(WHAT TO DO) Within the material, how many of the lines include the word "locate"? State only that number.
══ PROVIDED INFORMATION ══
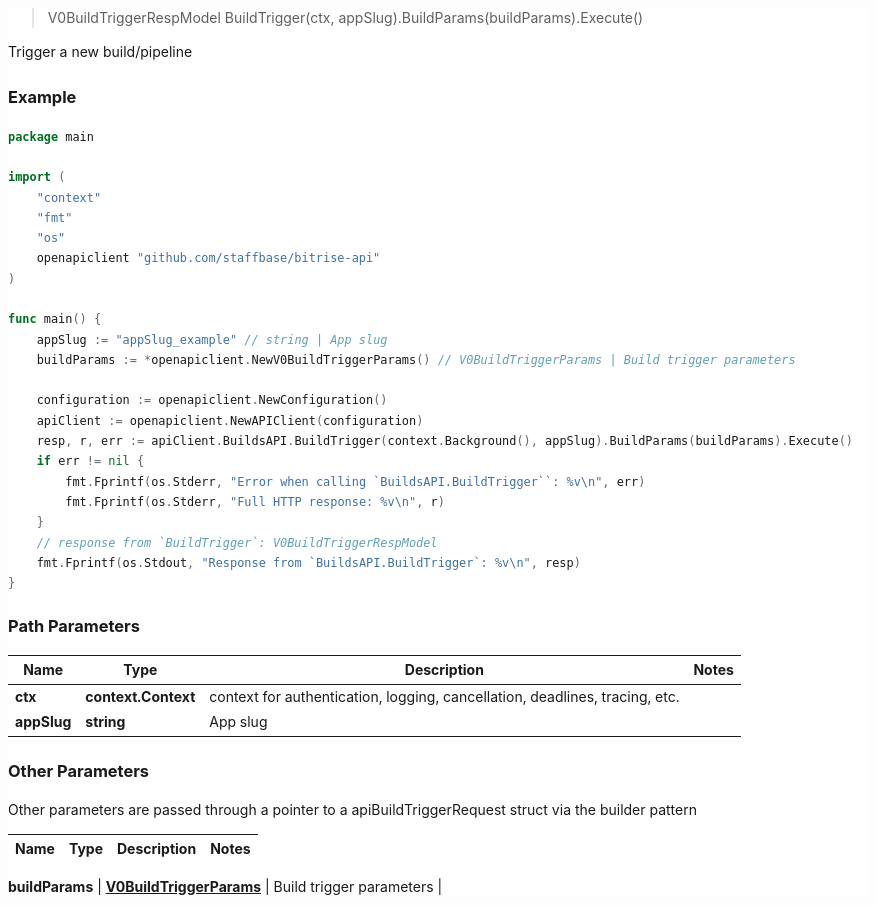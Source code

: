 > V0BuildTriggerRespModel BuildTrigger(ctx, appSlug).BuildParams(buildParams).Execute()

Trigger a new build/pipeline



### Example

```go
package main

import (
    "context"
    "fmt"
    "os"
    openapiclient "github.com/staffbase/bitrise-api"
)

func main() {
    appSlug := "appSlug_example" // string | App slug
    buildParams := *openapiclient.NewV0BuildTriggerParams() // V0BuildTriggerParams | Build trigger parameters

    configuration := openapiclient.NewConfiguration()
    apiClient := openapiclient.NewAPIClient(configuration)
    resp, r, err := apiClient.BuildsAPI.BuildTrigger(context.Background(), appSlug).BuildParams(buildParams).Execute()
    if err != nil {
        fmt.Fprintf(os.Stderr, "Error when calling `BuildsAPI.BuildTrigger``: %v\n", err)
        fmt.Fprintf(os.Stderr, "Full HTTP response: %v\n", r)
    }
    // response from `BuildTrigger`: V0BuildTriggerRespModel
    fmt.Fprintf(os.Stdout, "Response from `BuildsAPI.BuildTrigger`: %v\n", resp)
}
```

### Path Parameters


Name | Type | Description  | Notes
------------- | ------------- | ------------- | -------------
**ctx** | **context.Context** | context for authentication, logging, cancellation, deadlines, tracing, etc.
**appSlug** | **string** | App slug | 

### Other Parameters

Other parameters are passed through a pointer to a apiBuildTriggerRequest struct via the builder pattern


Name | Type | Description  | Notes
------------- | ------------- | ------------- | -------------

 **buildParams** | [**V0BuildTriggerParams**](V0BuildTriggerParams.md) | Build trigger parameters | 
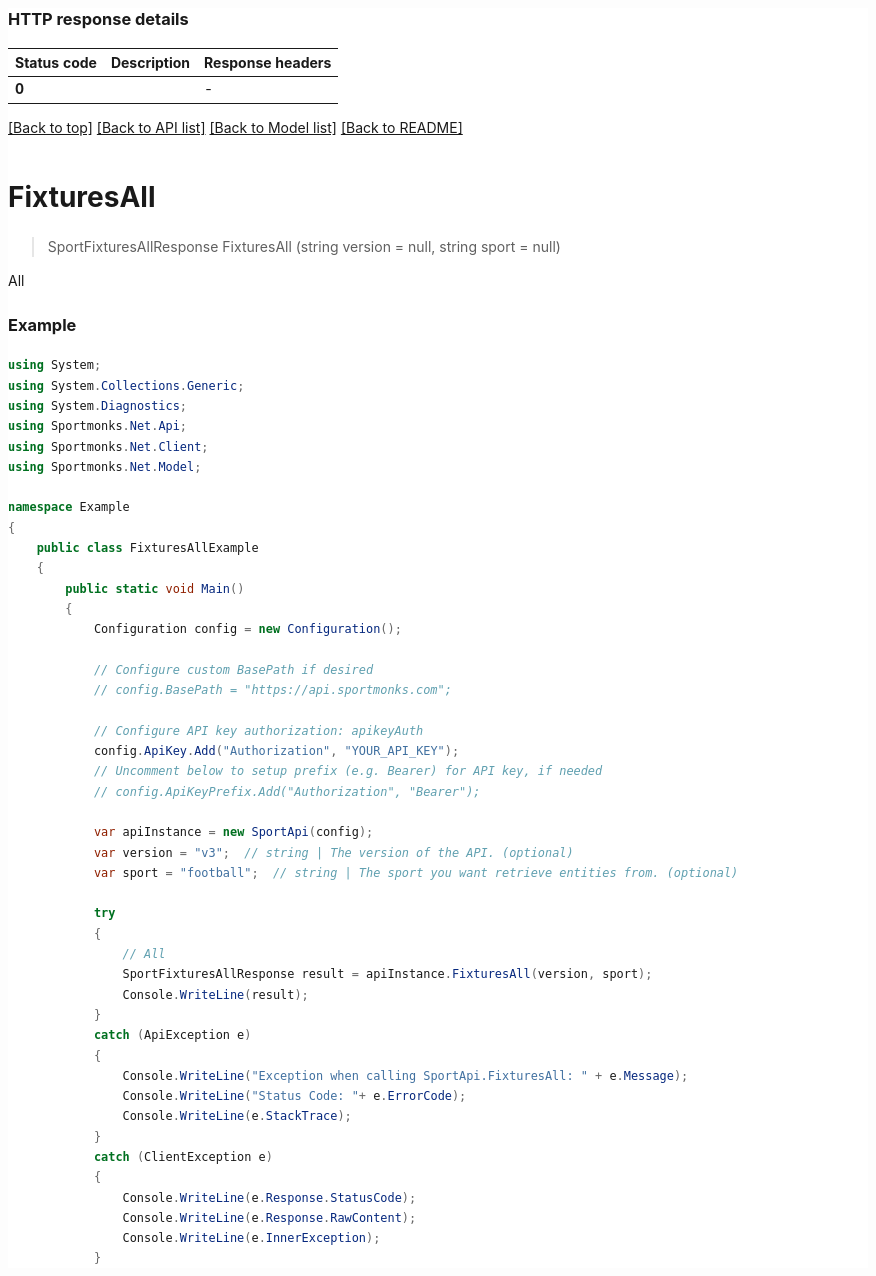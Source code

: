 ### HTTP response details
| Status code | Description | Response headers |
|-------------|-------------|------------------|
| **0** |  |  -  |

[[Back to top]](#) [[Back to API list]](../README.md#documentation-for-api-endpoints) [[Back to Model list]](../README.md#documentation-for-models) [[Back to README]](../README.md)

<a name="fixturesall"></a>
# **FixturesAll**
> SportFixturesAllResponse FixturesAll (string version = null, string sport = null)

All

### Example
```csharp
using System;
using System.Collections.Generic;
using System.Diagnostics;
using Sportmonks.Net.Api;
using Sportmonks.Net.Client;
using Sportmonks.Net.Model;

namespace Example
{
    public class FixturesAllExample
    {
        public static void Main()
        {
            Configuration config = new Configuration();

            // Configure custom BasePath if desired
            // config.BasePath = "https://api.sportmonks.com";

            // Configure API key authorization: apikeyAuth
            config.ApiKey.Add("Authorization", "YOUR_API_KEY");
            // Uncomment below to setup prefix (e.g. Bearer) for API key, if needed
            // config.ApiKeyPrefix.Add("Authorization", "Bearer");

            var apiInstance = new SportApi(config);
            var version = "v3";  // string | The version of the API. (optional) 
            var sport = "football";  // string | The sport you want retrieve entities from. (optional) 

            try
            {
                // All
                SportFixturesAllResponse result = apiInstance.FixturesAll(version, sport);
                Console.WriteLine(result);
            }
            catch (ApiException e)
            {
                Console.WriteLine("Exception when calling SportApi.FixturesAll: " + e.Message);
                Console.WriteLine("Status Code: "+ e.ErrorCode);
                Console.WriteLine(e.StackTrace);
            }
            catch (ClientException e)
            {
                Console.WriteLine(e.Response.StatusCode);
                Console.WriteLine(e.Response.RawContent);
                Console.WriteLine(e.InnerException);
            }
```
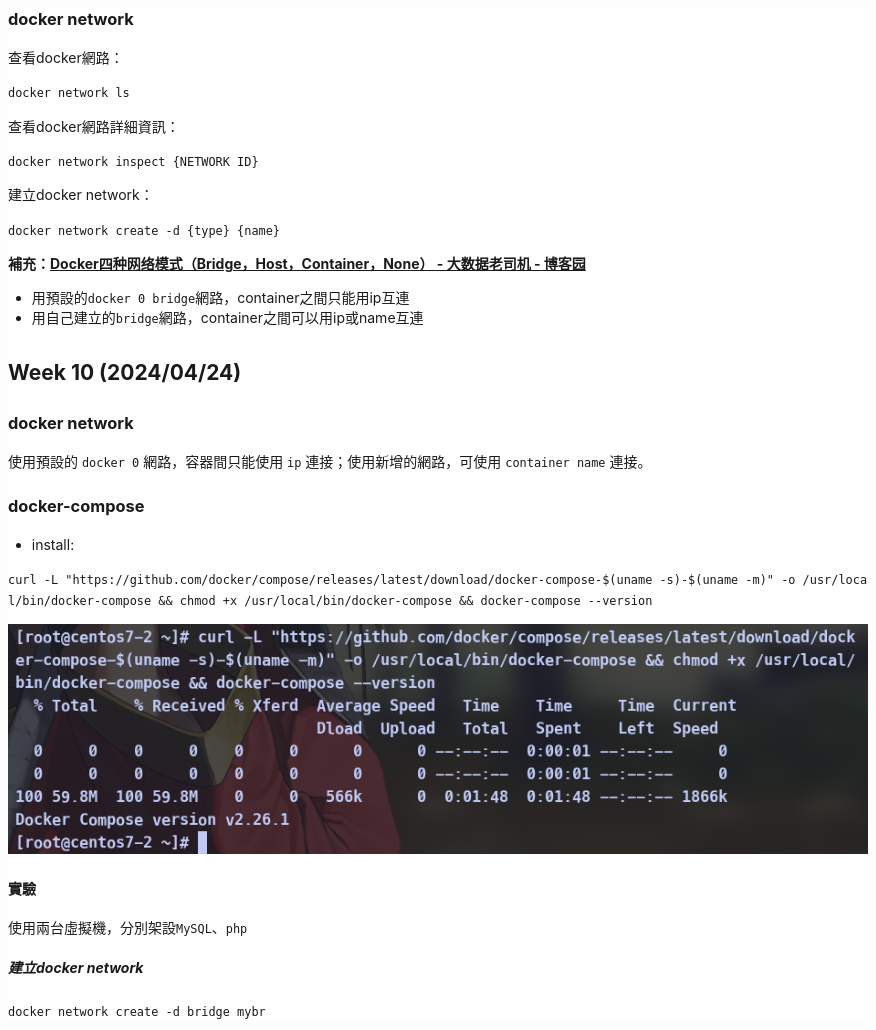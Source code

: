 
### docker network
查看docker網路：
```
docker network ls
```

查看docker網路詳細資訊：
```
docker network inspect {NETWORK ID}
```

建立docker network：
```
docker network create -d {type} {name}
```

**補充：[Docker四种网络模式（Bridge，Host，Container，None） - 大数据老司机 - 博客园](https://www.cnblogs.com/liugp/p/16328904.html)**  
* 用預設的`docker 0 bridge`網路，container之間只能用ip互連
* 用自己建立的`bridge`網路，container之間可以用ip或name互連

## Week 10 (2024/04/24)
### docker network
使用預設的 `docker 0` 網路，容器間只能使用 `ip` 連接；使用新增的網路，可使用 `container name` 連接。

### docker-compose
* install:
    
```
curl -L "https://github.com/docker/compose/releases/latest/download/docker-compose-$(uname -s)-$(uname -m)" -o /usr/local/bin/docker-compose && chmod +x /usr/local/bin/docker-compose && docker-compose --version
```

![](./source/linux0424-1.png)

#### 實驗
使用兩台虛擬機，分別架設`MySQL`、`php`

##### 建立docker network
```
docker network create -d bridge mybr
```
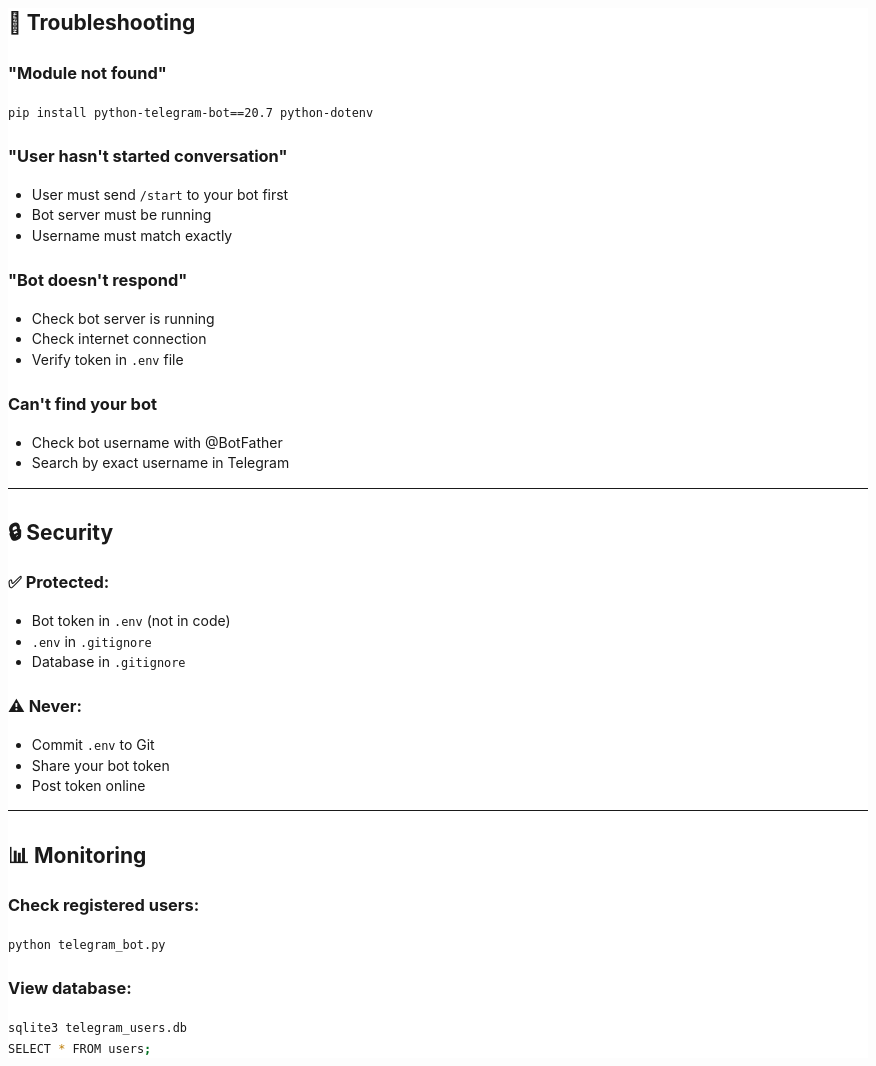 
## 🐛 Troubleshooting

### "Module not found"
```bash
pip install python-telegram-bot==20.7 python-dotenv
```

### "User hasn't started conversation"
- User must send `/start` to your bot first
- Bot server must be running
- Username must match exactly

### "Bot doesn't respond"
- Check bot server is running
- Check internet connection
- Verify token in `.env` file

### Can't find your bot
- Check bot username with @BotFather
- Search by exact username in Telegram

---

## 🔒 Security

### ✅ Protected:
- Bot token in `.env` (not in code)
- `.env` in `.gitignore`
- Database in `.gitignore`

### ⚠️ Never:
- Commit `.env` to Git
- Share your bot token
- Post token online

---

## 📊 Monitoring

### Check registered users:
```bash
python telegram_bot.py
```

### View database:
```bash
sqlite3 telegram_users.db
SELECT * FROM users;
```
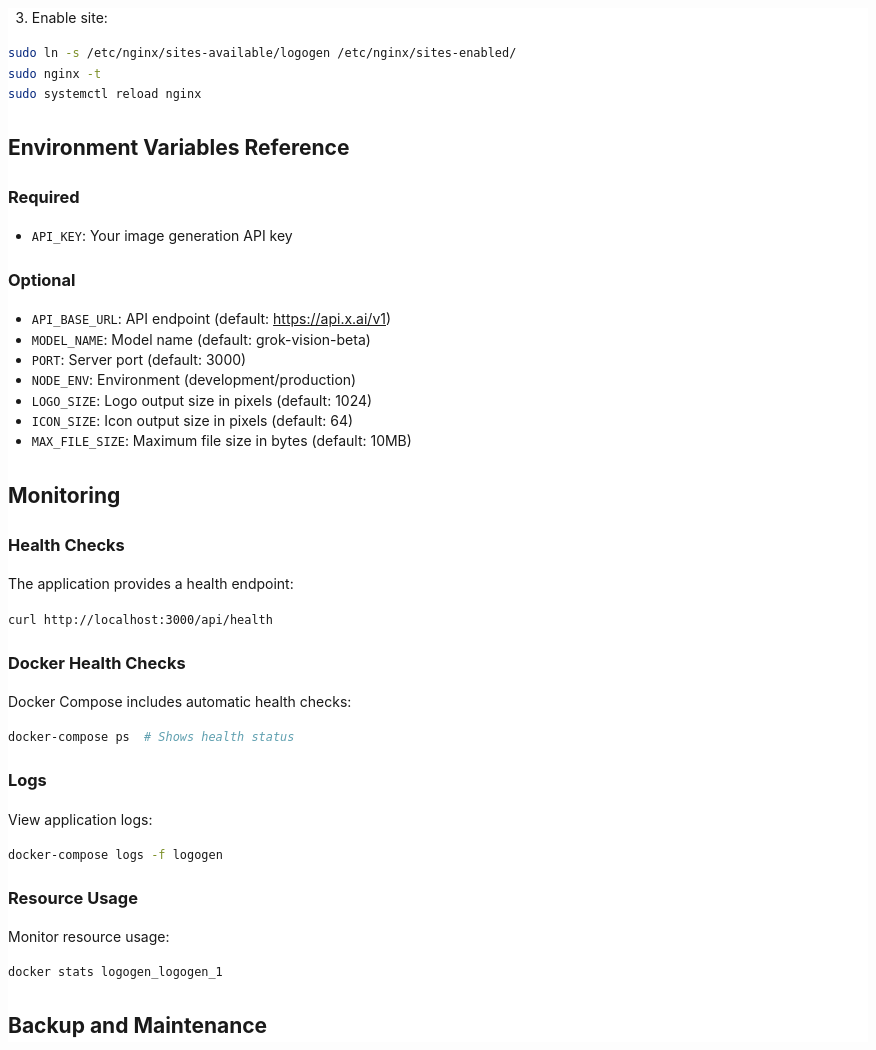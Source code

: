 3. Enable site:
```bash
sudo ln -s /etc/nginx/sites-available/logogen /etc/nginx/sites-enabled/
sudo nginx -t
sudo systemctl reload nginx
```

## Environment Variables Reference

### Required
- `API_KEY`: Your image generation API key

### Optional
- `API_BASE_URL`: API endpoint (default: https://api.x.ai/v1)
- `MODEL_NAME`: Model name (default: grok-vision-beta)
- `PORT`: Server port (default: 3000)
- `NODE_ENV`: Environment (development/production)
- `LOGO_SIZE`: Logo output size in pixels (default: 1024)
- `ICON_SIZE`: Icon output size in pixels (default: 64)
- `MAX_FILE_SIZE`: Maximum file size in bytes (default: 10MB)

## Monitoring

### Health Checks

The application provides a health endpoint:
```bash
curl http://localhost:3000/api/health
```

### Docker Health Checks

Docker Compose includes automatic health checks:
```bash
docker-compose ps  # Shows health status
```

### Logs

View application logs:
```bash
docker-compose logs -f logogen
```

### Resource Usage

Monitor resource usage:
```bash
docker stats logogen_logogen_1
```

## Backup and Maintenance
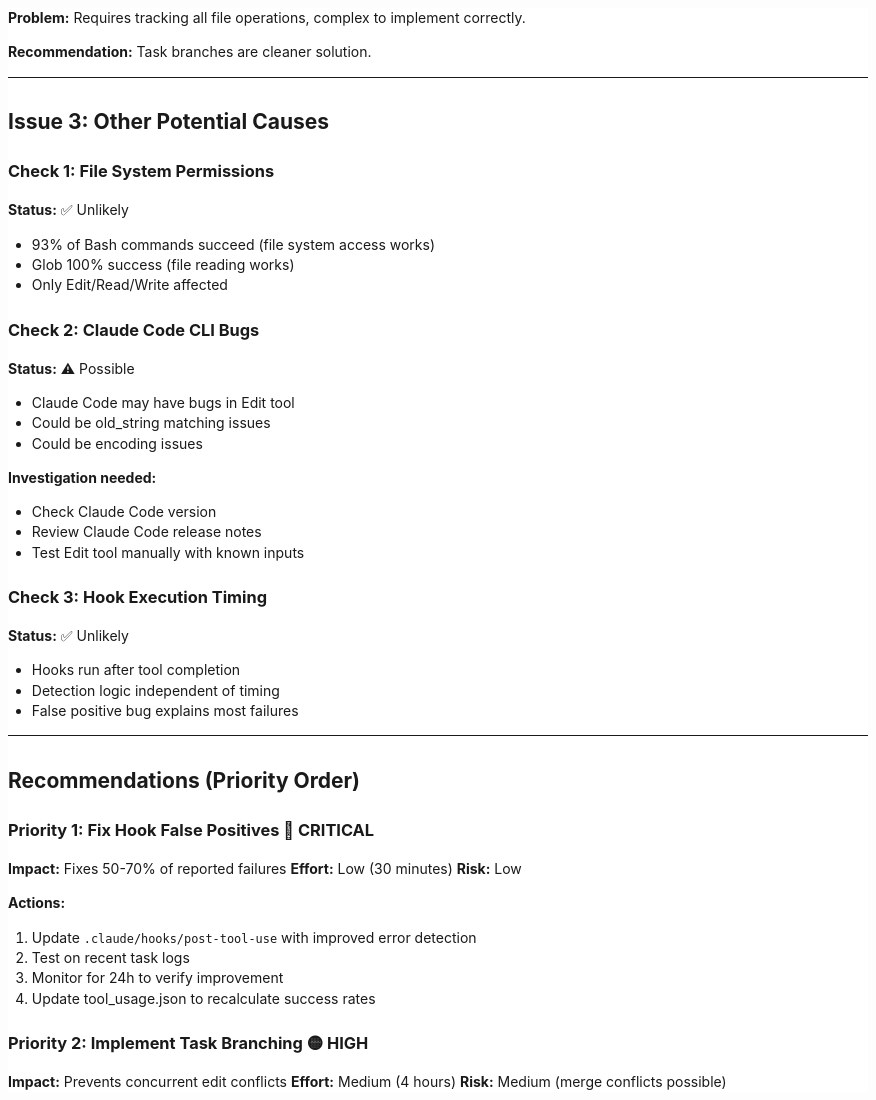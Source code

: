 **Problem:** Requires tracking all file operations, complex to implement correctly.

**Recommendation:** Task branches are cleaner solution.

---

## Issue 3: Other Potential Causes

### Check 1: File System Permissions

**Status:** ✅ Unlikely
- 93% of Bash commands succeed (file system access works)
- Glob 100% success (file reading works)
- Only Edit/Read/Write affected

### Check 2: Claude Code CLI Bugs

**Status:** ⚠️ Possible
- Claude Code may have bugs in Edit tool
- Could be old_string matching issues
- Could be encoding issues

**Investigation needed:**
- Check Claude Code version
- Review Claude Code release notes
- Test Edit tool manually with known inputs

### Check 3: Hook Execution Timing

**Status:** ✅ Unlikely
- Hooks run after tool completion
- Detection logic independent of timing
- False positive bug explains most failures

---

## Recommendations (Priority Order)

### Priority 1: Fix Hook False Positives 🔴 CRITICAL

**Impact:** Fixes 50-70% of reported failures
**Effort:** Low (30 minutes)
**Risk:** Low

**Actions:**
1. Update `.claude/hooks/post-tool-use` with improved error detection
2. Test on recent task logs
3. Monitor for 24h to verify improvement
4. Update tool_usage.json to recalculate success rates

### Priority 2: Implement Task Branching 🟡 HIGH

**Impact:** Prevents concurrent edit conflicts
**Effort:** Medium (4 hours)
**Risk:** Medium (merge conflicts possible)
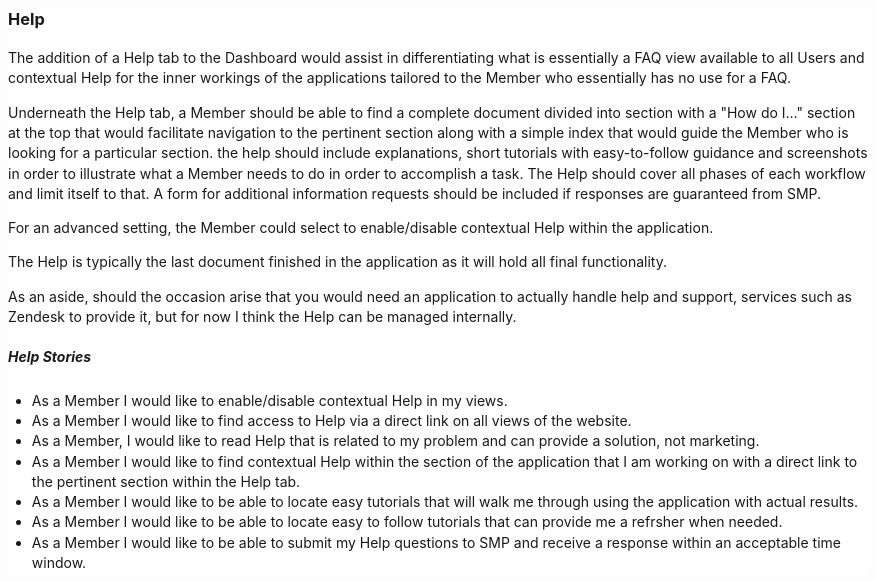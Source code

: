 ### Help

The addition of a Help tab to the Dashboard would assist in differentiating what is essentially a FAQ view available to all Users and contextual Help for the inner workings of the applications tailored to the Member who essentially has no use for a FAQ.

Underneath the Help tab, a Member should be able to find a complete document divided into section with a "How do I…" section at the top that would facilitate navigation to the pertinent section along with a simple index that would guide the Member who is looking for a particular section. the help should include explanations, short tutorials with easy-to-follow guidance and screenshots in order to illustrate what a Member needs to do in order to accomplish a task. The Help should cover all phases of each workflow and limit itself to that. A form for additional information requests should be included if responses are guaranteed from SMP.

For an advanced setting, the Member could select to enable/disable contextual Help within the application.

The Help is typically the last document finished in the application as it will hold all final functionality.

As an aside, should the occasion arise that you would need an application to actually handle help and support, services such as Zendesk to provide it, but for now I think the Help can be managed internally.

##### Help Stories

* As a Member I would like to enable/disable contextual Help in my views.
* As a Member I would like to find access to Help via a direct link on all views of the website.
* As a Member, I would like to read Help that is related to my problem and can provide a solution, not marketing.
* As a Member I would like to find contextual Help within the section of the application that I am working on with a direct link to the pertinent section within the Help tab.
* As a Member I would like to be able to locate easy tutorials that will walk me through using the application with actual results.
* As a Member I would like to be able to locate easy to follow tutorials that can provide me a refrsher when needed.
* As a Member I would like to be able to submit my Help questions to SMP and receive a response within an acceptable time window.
═══
(REPLY TO THE EXERCISE) 2